Associated projects

New Scenarios and Models for Climate Engineering

New Scenarios and Models for Climate Engineering is using a seeds approach:

IPBES Expert group on scenarios and models

IPBES Expert group on scenarios and models has used the seeds approach as the foundation of their new framework:

Seeds of a Better McGill

This project seeks to understand how McGill University can use a ‘bright spots’ approach to create a better environment for existing and forthcoming initiatives to help McGill’s research, teaching, and service lead to a transformation to sustainability at McGill University and beyond?

“Game changers”, crisis and opportunity: how are social-ecological transformations scaling-up?

This project, led by Banting Postdoctoral Fellow Karina Benessaiah focuses on understanding how small sustainability initiatives (seeds) scale up to create new social-ecological transformational pathways.
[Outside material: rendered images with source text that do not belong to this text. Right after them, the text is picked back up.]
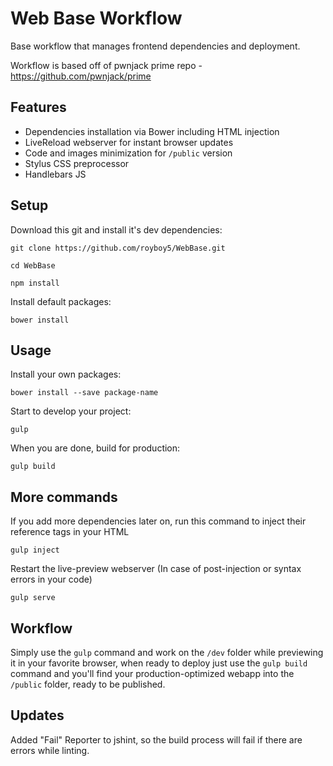 # Web Base Workflow

Base workflow that manages frontend dependencies and deployment.

Workflow is based off of pwnjack prime repo - https://github.com/pwnjack/prime

## Features

- Dependencies installation via Bower including HTML injection
- LiveReload webserver for instant browser updates
- Code and images minimization for <code>/public</code> version
- Stylus CSS preprocessor
- Handlebars JS

## Setup

Download this git and install it's dev dependencies:

	git clone https://github.com/royboy5/WebBase.git

	cd WebBase

	npm install

Install default packages:

	bower install

## Usage

Install your own packages:

	bower install --save package-name

Start to develop your project:

	gulp

When you are done, build for production:

	gulp build

## More commands

If you add more dependencies later on, run this command to inject their reference tags in your HTML

	gulp inject

Restart the live-preview webserver (In case of post-injection or syntax errors in your code)

	gulp serve

## Workflow

Simply use the <code>gulp</code> command and work on the <code>/dev</code> folder while previewing it in your favorite browser, when ready to deploy just use the <code>gulp build</code> command and you'll find your production-optimized webapp into the <code>/public</code> folder, ready to be published.

## Updates

Added "Fail" Reporter to jshint, so the build process will fail if there are errors while linting.
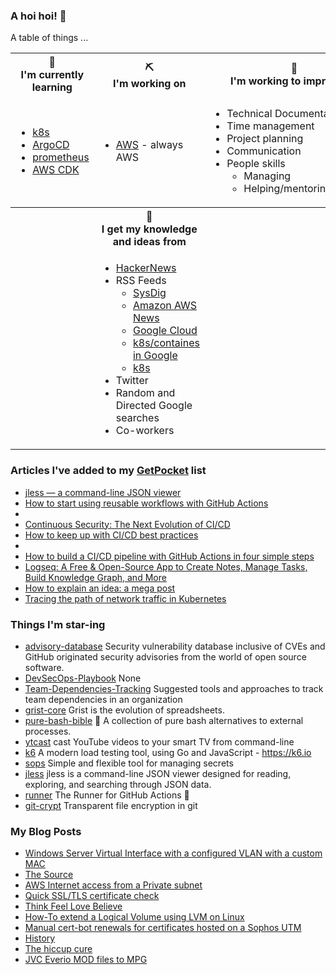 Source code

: ### A hoi hoi! 👋

A table of things ...

<table>
    <tr>
        <th>🌱<br/>I'm currently learning</th>
        <th>⛏<br/> I'm working on</th>
        <th>🚧<br/>I'm working to improve on</th>
    </tr>
    <tr>
        <td>
            <ul>
                <li><a href="https://kubernetes.io/">k8s</a></li>
                <li><a href="https://argoproj.github.io/">ArgoCD</a></li>
                <li><a href="https://prometheus.io/">prometheus</a></li>
                <li><a href="https://aws.amazon.com/cdk/">AWS CDK</a></li>
            </ul>
        </td>
        <td>
            <ul>
                <li><a href="https://aws.amazon.com/">AWS</a> - always AWS</li>
            </ul>
        </td>
        <td>
            <ul>
                <li>Technical Documentation</li>
                <li>Time management</li>
                <li>Project planning</li
                ><li>Communication</li>
                <li>People skills<ul>
                <li>Managing</li>
                <li>Helping/mentoring/coaching</li>
            </ul>
        </td>
    </tr>
    <tr>
        <th>&nbsp;</th>
        <th>🏫<br/>I get my knowledge and ideas from</th>
        <th>&nbsp;</th>
    </tr>
    <tr>
        <td>&nbsp;</td>
        <td>
            <ul>
                <li><a href="https://news.ycombinator.com/">HackerNews</a></li>
                <li>
                    RSS Feeds
                    <ul>
                        <li><a href="http://fetchrss.com/rss/5b4e9e358a93f8cc058b4567960404014.xml">SysDig</a></li>
                        <li><a href="https://aws.amazon.com/new/feed/">Amazon AWS News</a></li>
                        <li><a href="https://cloudblog.withgoogle.com/rss/">Google Cloud</a></li>
                        <li><a href="https://cloudblog.withgoogle.com/products/containers-kubernetes/rss/">k8s/containes in Google</a></li>
                        <li><a href="https://kubernetes.io/feed.xml">k8s</a></li>
                    </ul>
                </li>
                <li>Twitter</li>
                <li>Random and Directed Google searches</li>
                <li>Co-workers</li>
            </ul>
        </td>
        <td>&nbsp;</td>
    </tr>
</table>

### Articles I've added to my [GetPocket](https://getpocket.com/) list

* [jless — a command-line JSON viewer](https://pauljuliusmartinez.github.io/)
* [How to start using reusable workflows with GitHub Actions](https://github.blog/2022-02-10-using-reusable-workflows-github-actions/)
* [](http://www.spiderfoot.net/index.html)
* [Continuous Security: The Next Evolution of CI/CD](https://devops.com/continuous-security-the-next-evolution-of-ci-cd/)
* [How to keep up with CI/CD best practices](https://about.gitlab.com/blog/2022/02/03/how-to-keep-up-with-ci-cd-best-practices/)
* [](https://aws.amazon.com/blogs/security/how-to-build-a-multi-region-aws-security-hub-analytic-pipeline/)
* [How to build a CI/CD pipeline with GitHub Actions in four simple steps](https://github.blog/2022-02-02-build-ci-cd-pipeline-github-actions-four-steps/)
* [Logseq: A Free & Open-Source App to Create Notes, Manage Tasks, Build Knowledge Graph, and More](https://itsfoss.com/logseq/)
* [How to explain an idea: a mega post](https://www.markpollard.net/how-to-explain-an-idea/)
* [Tracing the path of network traffic in Kubernetes](https://learnk8s.io/kubernetes-network-packets)

### Things I'm star-ing

* [advisory-database](https://github.com/github/advisory-database)
  Security vulnerability database inclusive of CVEs and GitHub originated security advisories from the world of open source software.
* [DevSecOps-Playbook](https://github.com/6mile/DevSecOps-Playbook)
  None
* [Team-Dependencies-Tracking](https://github.com/TeamTopologies/Team-Dependencies-Tracking)
  Suggested tools and approaches to track team dependencies in an organization
* [grist-core](https://github.com/gristlabs/grist-core)
   Grist is the evolution of spreadsheets. 
* [pure-bash-bible](https://github.com/dylanaraps/pure-bash-bible)
  📖 A collection of pure bash alternatives to external processes.
* [ytcast](https://github.com/MarcoLucidi01/ytcast)
  cast YouTube videos to your smart TV from command-line
* [k6](https://github.com/grafana/k6)
  A modern load testing tool, using Go and JavaScript - https://k6.io
* [sops](https://github.com/mozilla/sops)
  Simple and flexible tool for managing secrets
* [jless](https://github.com/PaulJuliusMartinez/jless)
  jless is a command-line JSON viewer designed for reading, exploring, and searching through JSON data.
* [runner](https://github.com/actions/runner)
  The Runner for GitHub Actions :rocket:
* [git-crypt](https://github.com/AGWA/git-crypt)
  Transparent file encryption in git

### My Blog Posts

* [Windows Server Virtual Interface with a configured VLAN with a custom MAC](https://pgmac.net.au/technology/2019/12/23/windows-vlan.html)
* [The Source](https://pgmac.net.au/technology/2019/02/25/the-source.html)
* [AWS Internet access from a Private subnet](https://pgmac.net.au/technology/2018/09/03/aws-internet-private-subnets.html)
* [Quick SSL/TLS certificate check](https://pgmac.net.au/technology/2018/04/09/ssl-tls-check.html)
* [Think Feel Love Believe](https://pgmac.net.au/family/2017/11/03/think-feel-love-believe.html)
* [How-To extend a Logical Volume using LVM on Linux](https://pgmac.net.au/technology/2017/11/02/lmv-extend.html)
* [Manual cert-bot renewals for certificates hosted on a Sophos UTM](https://pgmac.net.au/technology/2017/08/30/cert-bot-renewal-sophos-utm.html)
* [History](https://pgmac.net.au/language/2017/08/19/history.html)
* [The hiccup cure](https://pgmac.net.au/no%20laughing%20matter/2017/05/28/the-hiccup-cure.html)
* [JVC Everio MOD files to MPG](https://pgmac.net.au/technology/2015/03/18/jvc-everio-mod-to-mpg.html)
To do this, Karine studies (a) the issues seeds are responding to and their frames (desired futures, norms, values, and perceptions), (b) the resources they mobilize to move toward the desired pathway, (c) barriers and windows of opportunity encountered along the way, and (c) the resulting social-ecological outcomes. Karine is working on food sustainability-related seeds in two case study cities – Athens, Greece, and Montreal, Canada.

Guidance for Resilience in the Anthropocene: Investments for development (GRAID)

The GRAID program served as a knowledge platform to streamline insights and the latest knowledge on resilience thinking and methods for assessing and approaches for building resilience, as a strategic support to the Global Resilience Partnership (GRP). Two of the core partners, the Stockholm Resilience Centre in Sweden, and the Centre for Complex Systems in Transition (CST) at Stellenbosch University in South Africa, had substantial project components focusing on the Seeds of Good Anthropocenes.

CST led regional dialogues

The Centre for Complex Systems in Transition led four regional dialogues funded by Swedbio, two in South Africa and one each in Kenya and Mozambique, to collect local seed initiatives. These fed into a science-policy-practice dialogue run in conjunction with the 1st Future Earth Program on Ecosystem Change and Society (PECS) conference held in Stellenbosch in 2015. Building on these seeds and those collected in the global online initiative, a Seeds visioning workshop was held in 2016, which pioneered the Manoa mash-up method of creating bottom-up scenarios from Seeds, using methods such as future wheels and the 3-horizons framework.